Let the common ancestor be the element immediately above the formatting element in the stack of open elements.
Let a bookmark note the position of the formatting element in the list of active formatting elements relative to the elements on either side of it in the list.
Let node and last node be the furthest block. Follow these steps:
Let node be the element immediately above node in the stack of open elements.
If node is not in the list of active formatting elements, then remove node from the stack of open elements and then go back to step 1.
Otherwise, if node is the formatting element, then go to the next step in the overall algorithm.
Otherwise, if last node is the furthest block, then move the aforementioned bookmark to be immediately after the node in the list of active formatting elements.

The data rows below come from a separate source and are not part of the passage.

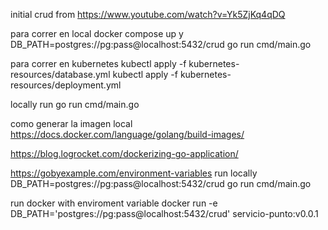 initial crud from https://www.youtube.com/watch?v=Yk5ZjKq4qDQ


para correr en local
docker compose up
y
DB_PATH=postgres://pg:pass@localhost:5432/crud go run cmd/main.go


para correr en kubernetes
kubectl apply -f kubernetes-resources/database.yml
kubectl apply -f kubernetes-resources/deployment.yml


locally run
 go run cmd/main.go

como generar la imagen local 
https://docs.docker.com/language/golang/build-images/

https://blog.logrocket.com/dockerizing-go-application/

https://gobyexample.com/environment-variables
run locally DB_PATH=postgres://pg:pass@localhost:5432/crud go run cmd/main.go


run docker with enviroment variable docker run -e DB_PATH='postgres://pg:pass@localhost:5432/crud' servicio-punto:v0.0.1

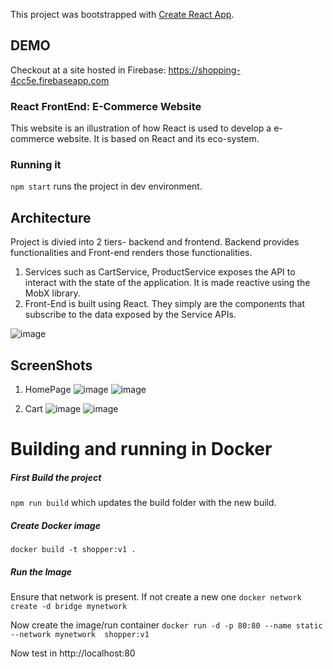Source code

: This project was bootstrapped with [Create React App](https://github.com/facebook/create-react-app).

## DEMO
Checkout at a site hosted in Firebase:
https://shopping-4cc5e.firebaseapp.com 


### React FrontEnd: E-Commerce Website 
This website is an illustration of how React is used to develop a e-commerce website. It is based on React and its eco-system. 

### Running it
`npm start` runs the project in dev environment. 


## Architecture 
Project is divied into 2 tiers- backend and frontend. Backend provides functionalities and Front-end renders those functionalities. 

1. Services such as CartService, ProductService exposes the API to interact with the state of the application. It is made reactive using the MobX library. 
2. Front-End is built using React. They simply are the components that subscribe to the data exposed by the Service APIs. 

![image](https://user-images.githubusercontent.com/8319308/55294939-c208b200-53d5-11e9-9295-12bbc2e83c15.png)



## ScreenShots
1. HomePage 
![image](https://user-images.githubusercontent.com/8319308/55294693-178f8f80-53d3-11e9-92ba-fdb18a0a7672.png)
![image](https://user-images.githubusercontent.com/8319308/55294779-0dba5c00-53d4-11e9-85cb-209fe7cdc6ec.png)

2. Cart 
![image](https://user-images.githubusercontent.com/8319308/55294766-e5326200-53d3-11e9-82af-fffd20c2b785.png)
![image](https://user-images.githubusercontent.com/8319308/55294804-4fe39d80-53d4-11e9-8975-cf5ca44946f7.png)



# Building and running in Docker 
##### First Build the project 
`npm run build` 
which updates the build folder with the new build. 

##### Create Docker image 
`docker build -t shopper:v1 .`

##### Run the Image 
Ensure that network is present. If not create a new one 
`docker network create -d bridge mynetwork` 


Now create the image/run container 
`docker run -d -p 80:80 --name static --network mynetwork  shopper:v1 `

Now test in http://localhost:80 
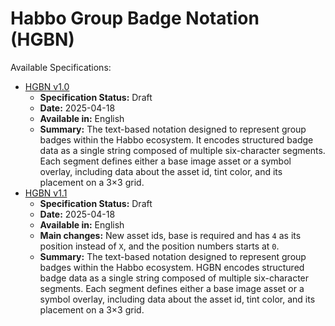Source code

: # **Habbo Group Badge Notation (HGBN)**

Available Specifications:

- [HGBN v1.0](spec/HGBN-v1_0.md)
  - **Specification Status:** Draft
  - **Date:** 2025-04-18
  - **Available in:** English
  - **Summary:** The text-based notation designed to represent group badges within the Habbo ecosystem. It encodes structured badge data as a single string composed of multiple six-character segments. Each segment defines either a base image asset or a symbol overlay, including data about the asset id, tint color, and its placement on a 3×3 grid.
- [HGBN v1.1](spec/HGBN-v1_1.md)
  - **Specification Status:** Draft
  - **Date:** 2025-04-18
  - **Available in:** English
  - **Main changes:** New asset ids, base is required and has `4` as its position instead of `X`, and the position numbers starts at `0`.
  - **Summary:** The text-based notation designed to represent group badges within the Habbo ecosystem. HGBN encodes structured badge data as a single string composed of multiple six-character segments. Each segment defines either a base image asset or a symbol overlay, including data about the asset id, tint color, and its placement on a 3×3 grid.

Create an element for the token for which the element node was created, replace the entry for node in the list of active formatting elements with an entry for the new element, replace the entry for node in the stack of open elements with an entry for the new element, and let node be the new element.
Insert last node into node, first removing it from its previous parent node if any.
Let last node be node.
Return to step 1 of this inner set of steps.
If the common ancestor node is a table, tbody, tfoot, thead, or tr element, then, foster parent whatever last node ended up being in the previous step, first removing it from its previous parent node if any.
Otherwise, append whatever last node ended up being in the previous step to the common ancestor node, first removing it from its previous parent node if any.
Create an element for the token for which the formatting element was created.
Take all of the child nodes of the furthest block and append them to the element created in the last st
Now try to imagine Microsoft, Opera, Mozilla, and Google implementing that compatibly.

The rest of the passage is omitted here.